これで出かけるまではなんともなかったのだとはとても信じられない。
「もういっそ救急車を…」
連絡をしようと、スマホを取り出したその時。
「ぐうっ……」
「薫さん!!」
急激に苦しみ始めた薫が、己の胸を掻き毟る。
慌てた雛子が薫の腕に触れた瞬間、薫の全身を、青白い炎が包み込んだ。
「なに!?なんなの!」
「…雛ちゃん…離れて…!」
「薫さん…これって…!?」
青い炎は雛子の手も、衣服にもなんの影響も及ぼさず、ただ薫だけをひどく苦しめる。
炎の中で薫の輪郭がゆらぎ、うっすらと浮かび上がるのは全く別の輪郭。
これは――――。
「誰かが…こちらの世界に干渉してきてる…」
「干渉…!?」
「封じたはずなのに…。
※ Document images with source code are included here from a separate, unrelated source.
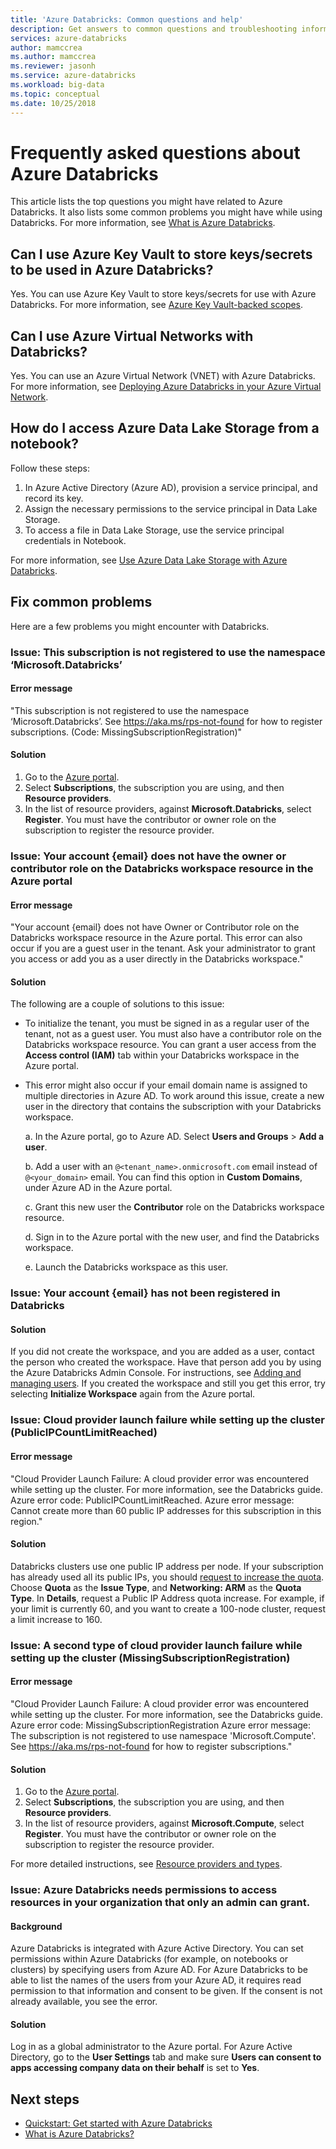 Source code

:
 ```yaml
---
title: 'Azure Databricks: Common questions and help'
description: Get answers to common questions and troubleshooting information about Azure Databricks.
services: azure-databricks
author: mamccrea 
ms.author: mamccrea
ms.reviewer: jasonh
ms.service: azure-databricks
ms.workload: big-data
ms.topic: conceptual
ms.date: 10/25/2018
---
```

# Frequently asked questions about Azure Databricks

This article lists the top questions you might have related to Azure Databricks. It also lists some common problems you might have while using Databricks. For more information, see [What is Azure Databricks](what-is-azure-databricks.md). 

## Can I use Azure Key Vault to store keys/secrets to be used in Azure Databricks?
Yes. You can use Azure Key Vault to store keys/secrets for use with Azure Databricks. For more information, see [Azure Key Vault-backed scopes](/azure/databricks/security/secrets/secret-scopes).


## Can I use Azure Virtual Networks with Databricks?
Yes. You can use an Azure Virtual Network (VNET) with Azure Databricks. For more information, see [Deploying Azure Databricks in your Azure Virtual Network](/azure/databricks/administration-guide/cloud-configurations/azure/vnet-inject).

## How do I access Azure Data Lake Storage from a notebook? 

Follow these steps:
1. In Azure Active Directory (Azure AD), provision a service principal, and record its key.
1. Assign the necessary permissions to the service principal in Data Lake Storage.
1. To access a file in Data Lake Storage, use the service principal credentials in Notebook.

For more information, see [Use Azure Data Lake Storage with Azure Databricks](/azure/databricks/data/data-sources/azure/azure-datalake).

## Fix common problems

Here are a few problems you might encounter with Databricks.

### Issue: This subscription is not registered to use the namespace ‘Microsoft.Databricks’

#### Error message

"This subscription is not registered to use the namespace ‘Microsoft.Databricks’. See https://aka.ms/rps-not-found for how to register subscriptions. (Code: MissingSubscriptionRegistration)"

#### Solution

1. Go to the [Azure portal](https://portal.azure.com).
1. Select **Subscriptions**, the subscription you are using, and then **Resource providers**. 
1. In the list of resource providers, against **Microsoft.Databricks**, select **Register**. You must have the contributor or owner role on the subscription to register the resource provider.


### Issue: Your account {email} does not have the owner or contributor role on the Databricks workspace resource in the Azure portal

#### Error message

"Your account {email} does not have Owner or Contributor role on the Databricks workspace resource in the Azure portal. This error can also occur if you are a guest user in the tenant. Ask your administrator to grant you access or add you as a user directly in the Databricks workspace." 

#### Solution

The following are a couple of solutions to this issue:

* To initialize the tenant, you must be signed in as a regular user of the tenant, not as a guest user. You must also have a contributor role on the Databricks workspace resource. You can grant a user access from the **Access control (IAM)** tab within your Databricks workspace in the Azure portal.

* This error might also occur if your email domain name is assigned to multiple directories in Azure AD. To work around this issue, create a new user in the directory that contains the subscription with your Databricks workspace.

    a. In the Azure portal, go to Azure AD. Select **Users and Groups** > **Add a user**.

    b. Add a user with an `@<tenant_name>.onmicrosoft.com` email instead of `@<your_domain>` email. You can find this option in **Custom Domains**, under Azure AD in the Azure portal.
    
    c. Grant this new user the **Contributor** role on the Databricks workspace resource.
    
    d. Sign in to the Azure portal with the new user, and find the Databricks workspace.
    
    e. Launch the Databricks workspace as this user.


### Issue: Your account {email} has not been registered in Databricks 

#### Solution

If you did not create the workspace, and you are added as a user, contact the person who created the workspace. Have that person add you by using the Azure Databricks Admin Console. For instructions, see [Adding and managing users](/azure/databricks/administration-guide/users-groups/users). If you created the workspace and still you get this error, try selecting **Initialize Workspace** again from the Azure portal.

### Issue: Cloud provider launch failure while setting up the cluster (PublicIPCountLimitReached)

#### Error message

"Cloud Provider Launch Failure: A cloud provider error was encountered while setting up the cluster. For more information, see the Databricks guide. Azure error code: PublicIPCountLimitReached. Azure error message: Cannot create more than 60 public IP addresses for this subscription in this region."

#### Solution

Databricks clusters use one public IP address per node. If your subscription has already used all its public IPs, you should [request to increase the quota](https://docs.microsoft.com/azure/azure-portal/supportability/resource-manager-core-quotas-request). Choose **Quota** as the **Issue Type**, and **Networking: ARM** as the **Quota Type**. In **Details**, request a Public IP Address quota increase. For example, if your limit is currently 60, and you want to create a 100-node cluster, request a limit increase to 160.

### Issue: A second type of cloud provider launch failure while setting up the cluster (MissingSubscriptionRegistration)

#### Error message

"Cloud Provider Launch Failure: A cloud provider error was encountered while setting up the cluster. For more information, see the Databricks guide.
Azure error code: MissingSubscriptionRegistration
Azure error message: The subscription is not registered to use namespace 'Microsoft.Compute'. See https://aka.ms/rps-not-found for how to register subscriptions."

#### Solution

1. Go to the [Azure portal](https://portal.azure.com).
1. Select **Subscriptions**, the subscription you are using, and then **Resource providers**. 
1. In the list of resource providers, against **Microsoft.Compute**, select **Register**. You must have the contributor or owner role on the subscription to register the resource provider.

For more detailed instructions, see [Resource providers and types](../azure-resource-manager/management/resource-providers-and-types.md).

### Issue: Azure Databricks needs permissions to access resources in your organization that only an admin can grant.

#### Background

Azure Databricks is integrated with Azure Active Directory. You can set permissions within Azure Databricks (for example, on notebooks or clusters) by specifying users from Azure AD. For Azure Databricks to be able to list the names of the users from your Azure AD, it requires read permission to that information and consent to be given. If the consent is not already available, you see the error.

#### Solution

Log in as a global administrator to the Azure portal. For Azure Active Directory, go to the **User Settings** tab and make sure **Users can consent to apps accessing company data on their behalf** is set to **Yes**.

## Next steps

- [Quickstart: Get started with Azure Databricks](quickstart-create-databricks-workspace-portal.md)
- [What is Azure Databricks?](what-is-azure-databricks.md)

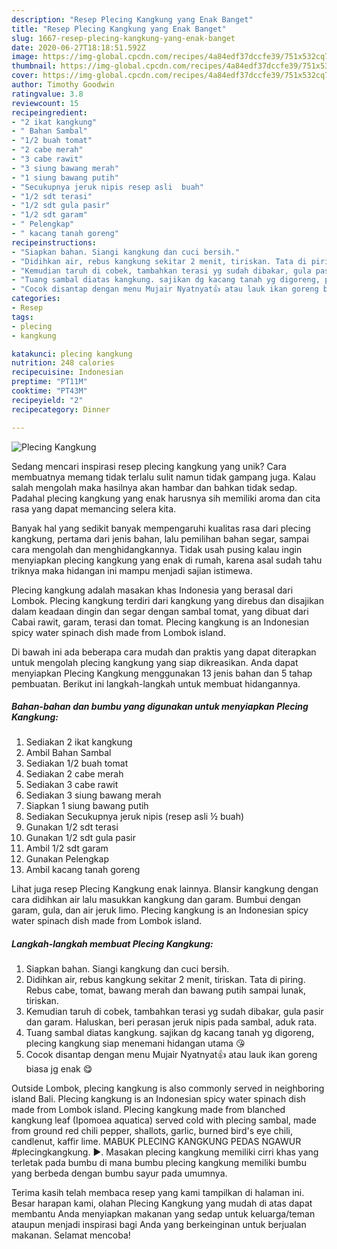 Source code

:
 ```yaml
---
description: "Resep Plecing Kangkung yang Enak Banget"
title: "Resep Plecing Kangkung yang Enak Banget"
slug: 1667-resep-plecing-kangkung-yang-enak-banget
date: 2020-06-27T18:18:51.592Z
image: https://img-global.cpcdn.com/recipes/4a84edf37dccfe39/751x532cq70/plecing-kangkung-foto-resep-utama.jpg
thumbnail: https://img-global.cpcdn.com/recipes/4a84edf37dccfe39/751x532cq70/plecing-kangkung-foto-resep-utama.jpg
cover: https://img-global.cpcdn.com/recipes/4a84edf37dccfe39/751x532cq70/plecing-kangkung-foto-resep-utama.jpg
author: Timothy Goodwin
ratingvalue: 3.8
reviewcount: 15
recipeingredient:
- "2 ikat kangkung"
- " Bahan Sambal"
- "1/2 buah tomat"
- "2 cabe merah"
- "3 cabe rawit"
- "3 siung bawang merah"
- "1 siung bawang putih"
- "Secukupnya jeruk nipis resep asli  buah"
- "1/2 sdt terasi"
- "1/2 sdt gula pasir"
- "1/2 sdt garam"
- " Pelengkap"
- " kacang tanah goreng"
recipeinstructions:
- "Siapkan bahan. Siangi kangkung dan cuci bersih."
- "Didihkan air, rebus kangkung sekitar 2 menit, tiriskan. Tata di piring. Rebus cabe, tomat, bawang merah dan bawang putih sampai lunak, tiriskan."
- "Kemudian taruh di cobek, tambahkan terasi yg sudah dibakar, gula pasir dan garam. Haluskan, beri perasan jeruk nipis pada sambal, aduk rata."
- "Tuang sambal diatas kangkung. sajikan dg kacang tanah yg digoreng, plecing kangkung siap menemani hidangan utama 😘"
- "Cocok disantap dengan menu Mujair Nyatnyat👍 atau lauk ikan goreng biasa jg enak 😋"
categories:
- Resep
tags:
- plecing
- kangkung

katakunci: plecing kangkung 
nutrition: 248 calories
recipecuisine: Indonesian
preptime: "PT11M"
cooktime: "PT43M"
recipeyield: "2"
recipecategory: Dinner

---
```



![Plecing Kangkung](https://img-global.cpcdn.com/recipes/4a84edf37dccfe39/751x532cq70/plecing-kangkung-foto-resep-utama.jpg)

Sedang mencari inspirasi resep plecing kangkung yang unik? Cara membuatnya memang tidak terlalu sulit namun tidak gampang juga. Kalau salah mengolah maka hasilnya akan hambar dan bahkan tidak sedap. Padahal plecing kangkung yang enak harusnya sih memiliki aroma dan cita rasa yang dapat memancing selera kita.

Banyak hal yang sedikit banyak mempengaruhi kualitas rasa dari plecing kangkung, pertama dari jenis bahan, lalu pemilihan bahan segar, sampai cara mengolah dan menghidangkannya. Tidak usah pusing kalau ingin menyiapkan plecing kangkung yang enak di rumah, karena asal sudah tahu triknya maka hidangan ini mampu menjadi sajian istimewa.

Plecing kangkung adalah masakan khas Indonesia yang berasal dari Lombok. Plecing kangkung terdiri dari kangkung yang direbus dan disajikan dalam keadaan dingin dan segar dengan sambal tomat, yang dibuat dari Cabai rawit, garam, terasi dan tomat. Plecing kangkung is an Indonesian spicy water spinach dish made from Lombok island.


Di bawah ini ada beberapa cara mudah dan praktis yang dapat diterapkan untuk mengolah plecing kangkung yang siap dikreasikan. Anda dapat menyiapkan Plecing Kangkung menggunakan 13 jenis bahan dan 5 tahap pembuatan. Berikut ini langkah-langkah untuk membuat hidangannya.

<!--inarticleads1-->

##### Bahan-bahan dan bumbu yang digunakan untuk menyiapkan Plecing Kangkung:

1. Sediakan 2 ikat kangkung
1. Ambil  Bahan Sambal
1. Sediakan 1/2 buah tomat
1. Sediakan 2 cabe merah
1. Sediakan 3 cabe rawit
1. Sediakan 3 siung bawang merah
1. Siapkan 1 siung bawang putih
1. Sediakan Secukupnya jeruk nipis (resep asli ½ buah)
1. Gunakan 1/2 sdt terasi
1. Gunakan 1/2 sdt gula pasir
1. Ambil 1/2 sdt garam
1. Gunakan  Pelengkap
1. Ambil  kacang tanah goreng


Lihat juga resep Plecing Kangkung enak lainnya. Blansir kangkung dengan cara didihkan air lalu masukkan kangkung dan garam. Bumbui dengan garam, gula, dan air jeruk limo. Plecing kangkung is an Indonesian spicy water spinach dish made from Lombok island. 

<!--inarticleads2-->

##### Langkah-langkah membuat Plecing Kangkung:

1. Siapkan bahan. Siangi kangkung dan cuci bersih.
1. Didihkan air, rebus kangkung sekitar 2 menit, tiriskan. Tata di piring. Rebus cabe, tomat, bawang merah dan bawang putih sampai lunak, tiriskan.
1. Kemudian taruh di cobek, tambahkan terasi yg sudah dibakar, gula pasir dan garam. Haluskan, beri perasan jeruk nipis pada sambal, aduk rata.
1. Tuang sambal diatas kangkung. sajikan dg kacang tanah yg digoreng, plecing kangkung siap menemani hidangan utama 😘
1. Cocok disantap dengan menu Mujair Nyatnyat👍 atau lauk ikan goreng biasa jg enak 😋


Outside Lombok, plecing kangkung is also commonly served in neighboring island Bali. Plecing kangkung is an Indonesian spicy water spinach dish made from Lombok island. Plecing kangkung made from blanched kangkung leaf (Ipomoea aquatica) served cold with plecing sambal, made from ground red chili pepper, shallots, garlic, burned bird&#39;s eye chili, candlenut, kaffir lime. MABUK PLECING KANGKUNG PEDAS NGAWUR #plecingkangkung. ►. Masakan plecing kangkung memiliki cirri khas yang terletak pada bumbu di mana bumbu plecing kangkung memiliki bumbu yang berbeda dengan bumbu sayur pada umumnya. 

Terima kasih telah membaca resep yang kami tampilkan di halaman ini. Besar harapan kami, olahan Plecing Kangkung yang mudah di atas dapat membantu Anda menyiapkan makanan yang sedap untuk keluarga/teman ataupun menjadi inspirasi bagi Anda yang berkeinginan untuk berjualan makanan. Selamat mencoba!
無理やり扉をこじ開けたんだ」
それは、まさか。
「逃げて、雛ちゃん…!あいつらが聖域を…!うっ……!!」
「薫さん、薫さんっ!!!」
ただ事ではない2人の様子に気づいたのだろう。
車の外で、誰かが窓を叩いている。
悲鳴と、救急車を!という声が聞こえるが、誰もこの車の扉を開けることができない。
崩れ落ちた薫を包み込む炎。
その炎は、すぐそこにいる雛子をも飲み込んでいく。
その奥から、かつて聞いたあの声が聞こえた。
『魔女様』
「……レオナルド……!!」
『どうか、お戻りください、魔女様』
そうか、これをやっているのは彼だ。レオナルドしかいない。
「やめて、レオナルドさん…!薫さんを苦しめないで…!」
『ならばどうか、どうかお戻りを……』
「ダメだ雛ちゃん…。今度あっちに行ったら、僕でも連れ戻せるかがわからない…!」
「でも…!」
「大丈夫、僕は必ず戻ってくる。お願いだ…。どうか、僕を待っていて…」
苦しい息を吐きながらもなんとか顔をあげ、雛子の両腕を掴み、真剣な面持ちで告げる薫。
「くっ…!」
「薫さんっ!」
その体がぐらりと揺れたかと思うと、今にも完全に崩れ落ちそうになる。
それをすんでのところで抱きとめた雛子が、次の瞬間息を飲んだ。
「嘘……呼吸をしてない…!?」
その声とほぼ同時に、彼を包んでいた炎が完全に消え去り、外側からドアが開かれる。
「どうしたんだ!?大丈夫か!」
開かれたドアの先に立つ男に向かって、雛子はありったけの声で叫んだ。